Whether you just need a fun stocking filler or a feature-packed drum machine, picking out the right present for a musician or producer can be difficult. In this list, FACT gives all the gift advice you’ll need to score a hit this holiday season.
Coming up with gift ideas is never easy, but it can be especially hard if your friend, family member or partner is a producer. Can you buy a drum machine for under $100? What patch cables should you buy for a modular? The market is a minefield of potential disappointment, and it’s no wonder most producers end up with socks instead of synths on Christmas Day.
Well, we’ve put our heads together and come up with the first ever Make Music gift guide to help you. Whether you’re a producer looking for things to put on your Christmas list or a family member stuck for ideas, this collection covers all bases, from books and stocking fillers to high-end studio gear.
If you’re trying to buy for someone who’s already got a studio full of gear don’t panic – there are books out there for every producer or synth fanatic.
Push Turn Move by Kim Bjørn
This book is the most in-depth survey of musical instrument design you’ll find anywhere, featuring interviews with key artists, designers and synth makers.
Making Music: Creative Strategies for Electronic Music Producers by Dennis DeSantis
Ableton’s book of creative strategies is the ideal way to beat producer’s block and the perfect way to prepare for the release of Live 10 in 2018.

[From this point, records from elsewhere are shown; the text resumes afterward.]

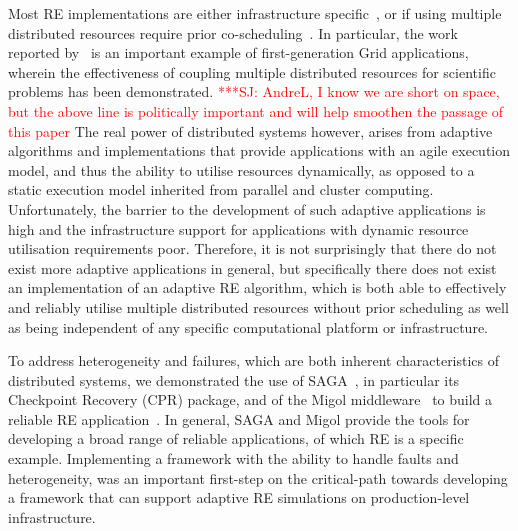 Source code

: \documentclass{rspublic}
\newcommand{\jhanote}[1]{ {\textcolor{red} { ***SJ: #1 }}}
\newcommand{\jhanote}[1]{}
\begin{document}
Most RE implementations are either infrastructure
specific~\citep{Woods:2005nx}, or if using multiple distributed
resources require prior co-scheduling~\citep{repex_mpig}. 
In particular, the work reported by~\citet{repex_mpig} is an important
example of first-generation Grid applications, wherein the
effectiveness of coupling multiple distributed resources for
scientific problems has been demonstrated.  \jhanote{AndreL, I know we
  are short on space, but the above line is politically important and
  will help smoothen the passage of this paper} The real power of
distributed systems however, arises from adaptive algorithms and
implementations that provide applications with an agile execution
model, and thus the ability to utilise resources dynamically, as
opposed to a static execution model inherited from parallel and
cluster computing.  Unfortunately, the barrier to the development of
such adaptive applications is high and the infrastructure support for
applications with dynamic resource utilisation requirements poor.
Therefore, it is not surprisingly that there do not exist more
adaptive applications in general, but specifically there does not
exist an implementation of an adaptive RE algorithm, which is both
able to effectively and reliably utilise multiple distributed
resources without prior scheduling as well as being independent of any
specific computational platform or infrastructure.
                      
To address heterogeneity and failures, which are both inherent
characteristics of distributed systems, we demonstrated the use of
SAGA~\citep{saga_gfd90}, in particular its Checkpoint Recovery (CPR)
package, and of the Migol middleware~\citep{schnorLuckow08} to build a
reliable RE application~\citep{Luckow:2008la}.
In general, SAGA and Migol provide the tools for developing a broad
range of reliable applications, of which RE is a specific example.
Implementing a framework with the ability to handle faults and
heterogeneity, was an important first-step on the critical-path
towards developing a framework that can support adaptive RE simulations on
production-level infrastructure.
\end{document}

Fowre #1: Synthesizers edited by Andrew Siskind
Kaitlyn Aurelia Smith and M. Geddes Gengras are among the musical experts who contribute to this gorgeous book on synthesizer culture.
Looking for something fun that you can fit in a stocking or entertain the family with over Christmas? Below we’ve rounded up everything from a synth-based card game to pocket-sized hardware that’ll let you build a whole battery-powered studio for not much money.
Vintage Synth Trumps 2
It’s a Top Trumps game with vintage synths, making it perfect for any studio-dwellers who refuse to join in with family board games at Christmas.
This modern version of the classic Stylophone will get older relatives feeling nostalgic, and you can always try circuit bending it after Christmas is over.
Korg Volca FM
Korg’s Volcas are still some of the best mini synths you can buy, especially the FM model, which will add some ‘80s flair to any production.
Bastl Instruments Kastle
Bastl’s Kastle is a patchable mini-synth that runs on three AA batteries. Ideal for anyone who can’t bear to leave their modular at home.
This mini-mixer has a built-in battery that can be recharged over USB. Its glowing LED light mean you won’t have trouble seeing it in the dark either.
Bastl’s Dude won’t drink White Russians or go bowling with you, but it will let you plug in all your mini-synths for recording tracks out of the studio. It runs on four AA batteries.
Even if you’re buying for a musician that makes all their music on a laptop, a drum machine will always be appreciated. They’re fun, hands-on, it’s easy to learn the basics and don’t have to cost the earth either. For more advice on choosing a drum machine, check out our in-depth guide.
Modal Electronics CRAFTrhythm
This DIY drum machine can be built without tools in under 10 minutes and has its own companion app for controlling parameters. It’s the perfect LEGO substitute for grown-up kids.
Price: £79 ($104)
Teenage Engineering PO-32 Tonic
Teenage Engineering’s latest Pocket Operator is a tiny but formidable digital drum machine with wireless transfer capabilities for uploading new kits.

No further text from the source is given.